Work task.
Retype the entries in full, exactly.

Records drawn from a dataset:
◇ ◇ ◇ ◇
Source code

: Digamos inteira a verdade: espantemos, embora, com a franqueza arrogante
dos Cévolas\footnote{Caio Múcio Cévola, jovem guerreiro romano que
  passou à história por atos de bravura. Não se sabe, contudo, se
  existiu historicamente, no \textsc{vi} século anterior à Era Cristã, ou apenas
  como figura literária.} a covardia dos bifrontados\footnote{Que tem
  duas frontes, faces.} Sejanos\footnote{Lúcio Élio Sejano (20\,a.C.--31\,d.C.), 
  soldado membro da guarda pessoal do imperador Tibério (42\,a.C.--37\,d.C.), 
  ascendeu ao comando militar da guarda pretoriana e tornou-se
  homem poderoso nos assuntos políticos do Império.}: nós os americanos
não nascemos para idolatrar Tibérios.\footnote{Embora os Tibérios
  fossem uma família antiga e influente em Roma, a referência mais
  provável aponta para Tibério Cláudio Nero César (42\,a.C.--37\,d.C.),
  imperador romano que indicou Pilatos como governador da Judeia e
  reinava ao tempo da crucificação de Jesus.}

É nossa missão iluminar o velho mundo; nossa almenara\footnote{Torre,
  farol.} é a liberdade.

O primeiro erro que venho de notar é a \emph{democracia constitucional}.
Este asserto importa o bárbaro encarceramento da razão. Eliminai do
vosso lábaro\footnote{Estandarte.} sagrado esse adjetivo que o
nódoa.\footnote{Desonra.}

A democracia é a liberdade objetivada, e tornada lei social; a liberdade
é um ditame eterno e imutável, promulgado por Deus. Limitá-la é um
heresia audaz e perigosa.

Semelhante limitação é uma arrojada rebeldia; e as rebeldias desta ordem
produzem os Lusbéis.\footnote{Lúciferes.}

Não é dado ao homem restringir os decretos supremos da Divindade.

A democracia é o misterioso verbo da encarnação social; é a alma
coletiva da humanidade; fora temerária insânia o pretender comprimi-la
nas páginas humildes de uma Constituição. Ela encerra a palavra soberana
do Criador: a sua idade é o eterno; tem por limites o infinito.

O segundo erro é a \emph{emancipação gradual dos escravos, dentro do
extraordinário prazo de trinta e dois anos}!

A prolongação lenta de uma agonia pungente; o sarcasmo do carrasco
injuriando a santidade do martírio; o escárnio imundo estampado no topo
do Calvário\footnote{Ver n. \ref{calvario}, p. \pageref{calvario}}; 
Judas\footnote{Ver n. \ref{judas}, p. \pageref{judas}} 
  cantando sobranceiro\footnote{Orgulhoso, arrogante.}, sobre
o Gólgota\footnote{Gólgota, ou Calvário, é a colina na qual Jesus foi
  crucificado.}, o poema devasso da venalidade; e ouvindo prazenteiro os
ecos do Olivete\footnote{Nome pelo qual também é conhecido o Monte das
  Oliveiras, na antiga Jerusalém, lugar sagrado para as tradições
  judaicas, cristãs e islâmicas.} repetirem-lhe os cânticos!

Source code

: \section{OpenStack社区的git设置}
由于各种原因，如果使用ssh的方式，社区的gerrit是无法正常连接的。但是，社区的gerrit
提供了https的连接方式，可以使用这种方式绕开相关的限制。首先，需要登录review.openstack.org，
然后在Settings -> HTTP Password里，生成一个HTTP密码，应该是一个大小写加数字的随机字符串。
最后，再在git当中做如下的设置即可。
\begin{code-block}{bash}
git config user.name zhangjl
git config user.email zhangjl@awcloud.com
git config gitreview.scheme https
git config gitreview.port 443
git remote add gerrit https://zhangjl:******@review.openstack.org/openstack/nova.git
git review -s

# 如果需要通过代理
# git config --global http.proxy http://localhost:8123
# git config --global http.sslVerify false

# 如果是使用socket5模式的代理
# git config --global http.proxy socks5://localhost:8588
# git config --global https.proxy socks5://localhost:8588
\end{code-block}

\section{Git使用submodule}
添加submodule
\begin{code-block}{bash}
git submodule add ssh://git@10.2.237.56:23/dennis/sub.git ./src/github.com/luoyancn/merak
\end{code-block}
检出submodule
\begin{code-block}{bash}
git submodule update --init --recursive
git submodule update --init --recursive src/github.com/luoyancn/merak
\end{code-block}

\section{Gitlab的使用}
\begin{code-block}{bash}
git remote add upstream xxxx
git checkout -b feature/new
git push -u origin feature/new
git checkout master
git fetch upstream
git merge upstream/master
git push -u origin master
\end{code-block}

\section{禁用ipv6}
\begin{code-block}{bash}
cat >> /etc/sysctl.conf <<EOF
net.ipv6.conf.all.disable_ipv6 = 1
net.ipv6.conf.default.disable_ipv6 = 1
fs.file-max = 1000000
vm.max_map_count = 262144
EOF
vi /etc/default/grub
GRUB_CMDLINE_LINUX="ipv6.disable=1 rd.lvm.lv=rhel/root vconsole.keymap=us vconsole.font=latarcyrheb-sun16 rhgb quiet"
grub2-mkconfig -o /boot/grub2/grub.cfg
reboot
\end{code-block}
◇ ◇ ◇ ◇
Your response.
Source code

: Digamos inteira a verdade: espantemos, embora, com a franqueza arrogante
dos Cévolas\footnote{Caio Múcio Cévola, jovem guerreiro romano que
  passou à história por atos de bravura. Não se sabe, contudo, se
  existiu historicamente, no \textsc{vi} século anterior à Era Cristã, ou apenas
  como figura literária.} a covardia dos bifrontados\footnote{Que tem
  duas frontes, faces.} Sejanos\footnote{Lúcio Élio Sejano (20\,a.C.--31\,d.C.), 
  soldado membro da guarda pessoal do imperador Tibério (42\,a.C.--37\,d.C.), 
  ascendeu ao comando militar da guarda pretoriana e tornou-se
  homem poderoso nos assuntos políticos do Império.}: nós os americanos
não nascemos para idolatrar Tibérios.\footnote{Embora os Tibérios
  fossem uma família antiga e influente em Roma, a referência mais
  provável aponta para Tibério Cláudio Nero César (42\,a.C.--37\,d.C.),
  imperador romano que indicou Pilatos como governador da Judeia e
  reinava ao tempo da crucificação de Jesus.}

É nossa missão iluminar o velho mundo; nossa almenara\footnote{Torre,
  farol.} é a liberdade.

O primeiro erro que venho de notar é a \emph{democracia constitucional}.
Este asserto importa o bárbaro encarceramento da razão. Eliminai do
vosso lábaro\footnote{Estandarte.} sagrado esse adjetivo que o
nódoa.\footnote{Desonra.}

A democracia é a liberdade objetivada, e tornada lei social; a liberdade
é um ditame eterno e imutável, promulgado por Deus. Limitá-la é um
heresia audaz e perigosa.

Semelhante limitação é uma arrojada rebeldia; e as rebeldias desta ordem
produzem os Lusbéis.\footnote{Lúciferes.}

Não é dado ao homem restringir os decretos supremos da Divindade.

A democracia é o misterioso verbo da encarnação social; é a alma
coletiva da humanidade; fora temerária insânia o pretender comprimi-la
nas páginas humildes de uma Constituição. Ela encerra a palavra soberana
do Criador: a sua idade é o eterno; tem por limites o infinito.

O segundo erro é a \emph{emancipação gradual dos escravos, dentro do
extraordinário prazo de trinta e dois anos}!

A prolongação lenta de uma agonia pungente; o sarcasmo do carrasco
injuriando a santidade do martírio; o escárnio imundo estampado no topo
do Calvário\footnote{Ver n. \ref{calvario}, p. \pageref{calvario}}; 
Judas\footnote{Ver n. \ref{judas}, p. \pageref{judas}} 
  cantando sobranceiro\footnote{Orgulhoso, arrogante.}, sobre
o Gólgota\footnote{Gólgota, ou Calvário, é a colina na qual Jesus foi
  crucificado.}, o poema devasso da venalidade; e ouvindo prazenteiro os
ecos do Olivete\footnote{Nome pelo qual também é conhecido o Monte das
  Oliveiras, na antiga Jerusalém, lugar sagrado para as tradições
  judaicas, cristãs e islâmicas.} repetirem-lhe os cânticos!

Source code

: \section{OpenStack社区的git设置}
由于各种原因，如果使用ssh的方式，社区的gerrit是无法正常连接的。但是，社区的gerrit
提供了https的连接方式，可以使用这种方式绕开相关的限制。首先，需要登录review.openstack.org，
然后在Settings -> HTTP Password里，生成一个HTTP密码，应该是一个大小写加数字的随机字符串。
最后，再在git当中做如下的设置即可。
\begin{code-block}{bash}
git config user.name zhangjl
git config user.email zhangjl@awcloud.com
git config gitreview.scheme https
git config gitreview.port 443
git remote add gerrit https://zhangjl:******@review.openstack.org/openstack/nova.git
git review -s

# 如果需要通过代理
# git config --global http.proxy http://localhost:8123
# git config --global http.sslVerify false

# 如果是使用socket5模式的代理
# git config --global http.proxy socks5://localhost:8588
# git config --global https.proxy socks5://localhost:8588
\end{code-block}

\section{Git使用submodule}
添加submodule
\begin{code-block}{bash}
git submodule add ssh://git@10.2.237.56:23/dennis/sub.git ./src/github.com/luoyancn/merak
\end{code-block}
检出submodule
\begin{code-block}{bash}
git submodule update --init --recursive
git submodule update --init --recursive src/github.com/luoyancn/merak
\end{code-block}

\section{Gitlab的使用}
\begin{code-block}{bash}
git remote add upstream xxxx
git checkout -b feature/new
git push -u origin feature/new
git checkout master
git fetch upstream
git merge upstream/master
git push -u origin master
\end{code-block}

\section{禁用ipv6}
\begin{code-block}{bash}
cat >> /etc/sysctl.conf <<EOF
net.ipv6.conf.all.disable_ipv6 = 1
net.ipv6.conf.default.disable_ipv6 = 1
fs.file-max = 1000000
vm.max_map_count = 262144
EOF
vi /etc/default/grub
GRUB_CMDLINE_LINUX="ipv6.disable=1 rd.lvm.lv=rhel/root vconsole.keymap=us vconsole.font=latarcyrheb-sun16 rhgb quiet"
grub2-mkconfig -o /boot/grub2/grub.cfg
reboot
\end{code-block}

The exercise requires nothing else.